Some of the so-called alpha GPs who have emerged in recent years could have senior roles in consortiums, but Dr Marshall believes that new types of GP leaders could emerge.

‘Are the alpha GPs we've got now going to be the ones of the future? We're creating a new environment and that itself may create a new sense of clinical leadership – we could see new types of leaders emerge once they are properly developed and remunerated as part of their day job rather than people doing things on top of their normal workloads.

‘You don't necessarily need lots of entrepreneurs. If you're working basically with needs, resources and outcomes, that puts the entrepreneurial ball back into the provider's court.

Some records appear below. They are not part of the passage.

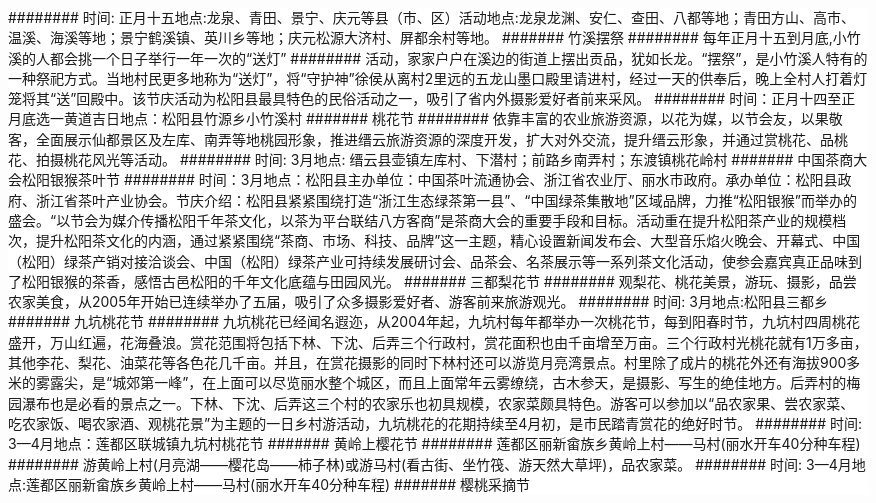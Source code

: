 ######## 时间: 正月十五地点:龙泉、青田、景宁、庆元等县（市、区）活动地点:龙泉龙渊、安仁、查田、八都等地；青田方山、高市、温溪、海溪等地；景宁鹤溪镇、英川乡等地；庆元松源大济村、屏都余村等地。
####### 竹溪摆祭
######## 每年正月十五到月底,小竹溪的人都会挑一个日子举行一年一次的“送灯”
######## 活动，家家户户在溪边的街道上摆出贡品，犹如长龙。“摆祭”，是小竹溪人特有的一种祭祀方式。当地村民更多地称为“送灯”，将“守护神”徐侯从离村2里远的五龙山墨口殿里请进村，经过一天的供奉后，晚上全村人打着灯笼将其“送”回殿中。该节庆活动为松阳县最具特色的民俗活动之一，吸引了省内外摄影爱好者前来采风。
######## 时间：正月十四至正月底选一黄道吉日地点：松阳县竹源乡小竹溪村
####### 桃花节
######## 依靠丰富的农业旅游资源，以花为媒，以节会友，以果敬客，全面展示仙都景区及左库、南弄等地桃园形象，推进缙云旅游资源的深度开发，扩大对外交流，提升缙云形象，并通过赏桃花、品桃花、拍摄桃花风光等活动。
######## 时间: 3月地点: 缙云县壶镇左库村、下潜村；前路乡南弄村；东渡镇桃花岭村
####### 中国茶商大会松阳银猴茶叶节
######## 时间：3月地点：松阳县主办单位：中国茶叶流通协会、浙江省农业厅、丽水市政府。承办单位：松阳县政府、浙江省茶叶产业协会。节庆介绍：松阳县紧紧围绕打造“浙江生态绿茶第一县”、“中国绿茶集散地”区域品牌，力推“松阳银猴”而举办的盛会。“以节会为媒介传播松阳千年茶文化，以茶为平台联结八方客商”是茶商大会的重要手段和目标。活动重在提升松阳茶产业的规模档次，提升松阳茶文化的内涵，通过紧紧围绕“茶商、市场、科技、品牌”这一主题，精心设置新闻发布会、大型音乐焰火晚会、开幕式、中国（松阳）绿茶产销对接洽谈会、中国（松阳）绿茶产业可持续发展研讨会、品茶会、名茶展示等一系列茶文化活动，使参会嘉宾真正品味到了松阳银猴的茶香，感悟古邑松阳的千年文化底蕴与田园风光。
####### 三都梨花节
######## 观梨花、桃花美景，游玩、摄影，品尝农家美食，从2005年开始已连续举办了五届，吸引了众多摄影爱好者、游客前来旅游观光。
######## 时间: 3月地点:松阳县三都乡
####### 九坑桃花节
######## 九坑桃花已经闻名遐迩，从2004年起，九坑村每年都举办一次桃花节，每到阳春时节，九坑村四周桃花盛开，万山红遍，花海叠浪。赏花范围将包括下林、下沈、后弄三个行政村，赏花面积也由千亩增至万亩。三个行政村光桃花就有1万多亩，其他李花、梨花、油菜花等各色花几千亩。并且，在赏花摄影的同时下林村还可以游览月亮湾景点。村里除了成片的桃花外还有海拔900多米的雾露尖，是“城郊第一峰”，在上面可以尽览丽水整个城区，而且上面常年云雾缭绕，古木参天，是摄影、写生的绝佳地方。后弄村的梅园瀑布也是必看的景点之一。下林、下沈、后弄这三个村的农家乐也初具规模，农家菜颇具特色。游客可以参加以“品农家果、尝农家菜、吃农家饭、喝农家酒、观桃花景”为主题的一日乡村游活动，九坑桃花的花期持续至4月初，是市民踏青赏花的绝好时节。
######## 时间: 3—4月地点：莲都区联城镇九坑村桃花节
####### 黄岭上樱花节
######## 莲都区丽新畲族乡黄岭上村——马村(丽水开车40分种车程)
######## 游黄岭上村(月亮湖——樱花岛——柿子林)或游马村(看古街、坐竹筏、游天然大草坪)，品农家菜。
######## 时间: 3—4月地点:莲都区丽新畲族乡黄岭上村——马村(丽水开车40分种车程)
####### 樱桃采摘节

‘Ideally the gap between doctor B and doctor A shouldn't become too big. The worst thing that could happen is that the enthusiasts rush ahead of the rest or if top-end GPs see themselves as being able to tell everybody else what to do.'

But Dr Marshall says he foresees huge opportunities for doctor B under the reformed NHS. ‘There will be opportunities at consortium level, in federations, perhaps in the NHS commissioning board and – if we make this work – even on an international level. If it works, we'll be the envy of the world.'

Alisdair Stirling is a freelance journalist

Pen-portraits of two stereotypical GPs

Doctor A

Doctor A has been largely trying to avoid commissioning until now. He sees himself primarily as a GP who wants to concentrate on the day job of seeing patients and is concerned his GMS income may now come to depend on his commissioning involvement. There is another partner in his practice who is the ‘commissioning lead' and the practice has been a consortium member but has not actually spearheaded any service redesigns.

The GP lead sometimes points out how well the practice is doing on a particular referral bar chart but it is all done on a casual, informal basis.

Doctor A is hopeful the commissioning lead can still be the one to absorb the new policy while he focuses on the more clinical areas within the practice.

Doctor B

Doctor B is what has become known as an alpha-GP. He prints off the practice spreadsheets and knows off the top of his head how the practice compares with others within the consortium on big referral areas. He is on first-name terms with the LMC chair.

He is keen to start providing more services under the changes and is already a managing director of a local pain management service that other consortium members refer patients to as the service is on Choose and Book. He is an executive board member of a consortium that has already shown it is able to save £200,000 through tackling COPD admissions alone.

His practice partners see doctor B as a bit of a maverick. While they are grateful for his commitment to commissioning and his entrepreneurialism, they see themselves as a bread-and-butter GP practice and do not share his provision ambitions.

Doctor B's concerns are about the few practices in his area that now look set to join the consortium. He is worried these ‘outliers' will put a strain on the budget as they refer a high number of patients.